Klingt drollig und schmeckt, wenn wir Eriksen glauben können, richtig gut. Schon allein die Auswahl der Gericht hebt sich angenehm vom fettige-Pommes-Freizeitpark-Standard ab:

gegrillte Zucchini in Holunderblüten-Essig, Buchweizen-Nudeln mit Sesam oder in Salz gebackene Selleriewurzel mit brauner Butter. Und auch das Hähnchen klingt sehr verlockend. Das Problem: Ich will als Hauptspeise auch den gebackenen Dorsch mit Tartar-Soße probieren.

Wer ein bisschen mehr Geld ausgeben möchte, der findet im Lego House Billund außerdem noch ein Gourmet-Restaurant mit dem einfallsreichen Namen „Le Gourmet“. Dort sind die Kellner dann sogar Menschen, das klingt ja fast schon wieder ein bisschen langweilig:

LE GOURMET has all the building blocks of a Nordic cuisine/French brasserie gourmet experience – combined and served in new, delicious, creative ways. You will find (almost) no LEGO® bricks here, but LEGO values, quality, and creative play with seasonal ingredients, exquisite wines, drinks (and décor) are always on the menu. Our chefs invite you to unlearn what you know about gourmet, play with your senses, and we hope to challenge your expectations of fine dining!

Dann doch lieber gleich ins Original gehen.

Die dümmsten Food-Trends 2017

Ein neues Jahr steht vor der Tür. Bevor man diese Tür öffnet, um sich auf dem Weg nach 2018 zu machen, lohnt ein Blick zurück auf vergangene Fehler, damit wir diese nicht wiederholen müssen. Felicity Cloake hat für den Guardian die dümmsten Food-Trends 2017 gesammelt. Das scheint auf den ersten Blick nur ein dummes Listicle im Buzzfeed-Style zu sein. Für ein deutsches Publikum scheint es mir aber doch ganz spannend. London ist die Food-Trend Hauptstadt Europas, und manchem gescheiterten Experiment von dieser Liste steht die breite Markteinführung in Deutschland erst noch bevor. Die Aktivkohle zum Färben von Eis oder Burgerbrötchen gibt es hier grade an jeder Ecke und Cloake hat recht: Geschmacklich ist das Grütze. Spannend ist aber wohl auch der Gesundheitseffekt. „Not only does it taste awful, but there’s no evidence of any health benefits unless you’ve already been poisoned, in which case you probably shouldn’t be eating pizza. In fact, so effective is charcoal at absorbing chemicals that it can affect prescription medication, too.“ Gemüse-Joghurts und Cloud Eggs wurden mir hierzulande noch gar nicht angeboten. Mit Cloake können wir also ein wenig in die Kristallkugel schauen, welche Dummheiten uns vermutlich noch bevorstehen – 2018 wird aufregend.

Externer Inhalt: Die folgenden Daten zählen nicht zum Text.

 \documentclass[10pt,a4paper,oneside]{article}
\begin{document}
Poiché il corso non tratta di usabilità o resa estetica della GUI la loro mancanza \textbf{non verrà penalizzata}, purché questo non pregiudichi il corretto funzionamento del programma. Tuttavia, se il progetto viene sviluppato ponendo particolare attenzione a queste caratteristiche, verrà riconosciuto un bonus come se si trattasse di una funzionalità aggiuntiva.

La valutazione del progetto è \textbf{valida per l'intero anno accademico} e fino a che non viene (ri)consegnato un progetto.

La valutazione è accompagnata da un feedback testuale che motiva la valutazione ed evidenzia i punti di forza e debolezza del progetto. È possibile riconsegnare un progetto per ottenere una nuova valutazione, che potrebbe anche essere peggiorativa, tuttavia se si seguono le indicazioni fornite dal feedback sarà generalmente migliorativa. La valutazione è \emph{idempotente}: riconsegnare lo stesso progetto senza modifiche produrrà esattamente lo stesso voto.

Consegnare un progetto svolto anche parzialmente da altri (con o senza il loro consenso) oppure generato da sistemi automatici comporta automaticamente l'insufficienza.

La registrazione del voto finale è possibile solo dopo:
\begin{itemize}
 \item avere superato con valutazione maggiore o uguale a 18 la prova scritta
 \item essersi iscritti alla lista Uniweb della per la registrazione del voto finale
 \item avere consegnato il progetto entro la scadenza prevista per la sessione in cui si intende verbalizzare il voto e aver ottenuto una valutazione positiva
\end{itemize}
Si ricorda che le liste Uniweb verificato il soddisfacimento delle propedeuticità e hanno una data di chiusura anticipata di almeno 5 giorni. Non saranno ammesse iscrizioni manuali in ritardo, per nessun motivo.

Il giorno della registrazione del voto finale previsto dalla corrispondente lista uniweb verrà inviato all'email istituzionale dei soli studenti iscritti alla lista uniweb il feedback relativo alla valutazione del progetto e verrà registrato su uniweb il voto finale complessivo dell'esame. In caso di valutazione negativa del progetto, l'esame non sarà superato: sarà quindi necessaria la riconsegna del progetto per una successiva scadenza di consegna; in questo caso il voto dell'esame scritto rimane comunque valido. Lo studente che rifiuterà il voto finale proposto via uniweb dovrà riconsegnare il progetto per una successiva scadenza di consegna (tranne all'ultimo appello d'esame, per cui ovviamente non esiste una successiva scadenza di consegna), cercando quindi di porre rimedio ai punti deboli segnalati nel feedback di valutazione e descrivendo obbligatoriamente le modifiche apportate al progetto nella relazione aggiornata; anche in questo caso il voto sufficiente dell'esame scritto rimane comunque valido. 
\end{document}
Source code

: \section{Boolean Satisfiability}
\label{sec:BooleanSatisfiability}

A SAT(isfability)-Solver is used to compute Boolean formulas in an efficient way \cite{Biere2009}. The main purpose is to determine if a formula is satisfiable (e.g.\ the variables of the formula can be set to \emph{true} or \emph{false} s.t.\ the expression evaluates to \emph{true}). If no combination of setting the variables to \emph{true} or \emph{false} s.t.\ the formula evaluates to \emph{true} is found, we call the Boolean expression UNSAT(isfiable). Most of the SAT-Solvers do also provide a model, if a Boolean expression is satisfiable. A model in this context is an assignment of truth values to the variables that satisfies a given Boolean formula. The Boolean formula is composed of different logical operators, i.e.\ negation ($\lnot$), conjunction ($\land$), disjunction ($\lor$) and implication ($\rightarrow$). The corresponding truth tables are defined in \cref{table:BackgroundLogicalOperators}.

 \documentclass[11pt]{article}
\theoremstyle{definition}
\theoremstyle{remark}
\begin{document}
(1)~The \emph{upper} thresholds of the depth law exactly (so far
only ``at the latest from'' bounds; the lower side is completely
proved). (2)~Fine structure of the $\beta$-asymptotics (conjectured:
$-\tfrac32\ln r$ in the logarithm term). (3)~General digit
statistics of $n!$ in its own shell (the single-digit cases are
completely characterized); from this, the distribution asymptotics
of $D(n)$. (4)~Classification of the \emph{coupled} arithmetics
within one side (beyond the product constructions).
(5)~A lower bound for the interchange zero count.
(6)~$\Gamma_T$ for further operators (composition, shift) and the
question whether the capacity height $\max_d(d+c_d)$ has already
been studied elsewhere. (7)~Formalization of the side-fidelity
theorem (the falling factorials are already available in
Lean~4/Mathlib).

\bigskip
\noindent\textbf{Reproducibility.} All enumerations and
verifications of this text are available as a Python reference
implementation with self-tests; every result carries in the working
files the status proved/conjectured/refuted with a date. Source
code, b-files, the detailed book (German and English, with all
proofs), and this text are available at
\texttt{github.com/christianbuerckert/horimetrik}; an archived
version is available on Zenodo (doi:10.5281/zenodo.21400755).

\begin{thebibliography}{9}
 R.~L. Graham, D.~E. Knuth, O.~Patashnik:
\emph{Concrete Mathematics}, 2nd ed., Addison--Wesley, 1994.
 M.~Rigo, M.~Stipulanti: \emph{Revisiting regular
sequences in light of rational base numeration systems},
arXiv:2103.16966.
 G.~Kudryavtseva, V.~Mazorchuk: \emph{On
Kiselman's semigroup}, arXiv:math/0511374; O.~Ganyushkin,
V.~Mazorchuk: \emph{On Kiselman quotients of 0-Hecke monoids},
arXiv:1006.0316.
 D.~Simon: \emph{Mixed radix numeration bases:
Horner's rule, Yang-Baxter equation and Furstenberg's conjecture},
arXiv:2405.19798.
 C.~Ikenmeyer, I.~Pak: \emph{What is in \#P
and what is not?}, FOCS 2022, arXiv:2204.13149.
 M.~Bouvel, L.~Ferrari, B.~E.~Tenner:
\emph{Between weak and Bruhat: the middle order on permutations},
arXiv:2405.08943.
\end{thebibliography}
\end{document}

(Bild: CC BY-SA 2.0 magnoid)

 

Erwartung vs Realität

Das mit den Produktfotografien auf Speisekarten ist ja meist so eine Sache. Die Dönerbude meiner Jugend hatte so schlampig geschossene Fotografien über der Theke hängen, dass die echten Teller um Welten besser aussahen. Oft ist es aber eher andersrum, und das servierte Essen hat Probleme, mit der professionellen Studiofotografie mitzuhalten.

Der Reddit-Nutzer DoktorvonKvantum hat das obige Beispiel aus Japan gefunden, bei dem Speisekartenbild und Teller sich verdächtig ähneln. In dem Thread berichten einige Nutzer, dass das wohl teilweise Vorgaben in der Gastronomie seien. In Japan gibt es ergänzend zur Speisekarte oft auch Plastikmodelle der Speisen, die in Schaufenstern ausliegen, um den Kunden ins Restaurant zu locken. Die Japan Times hat einen spannenden Artikel zum Thema.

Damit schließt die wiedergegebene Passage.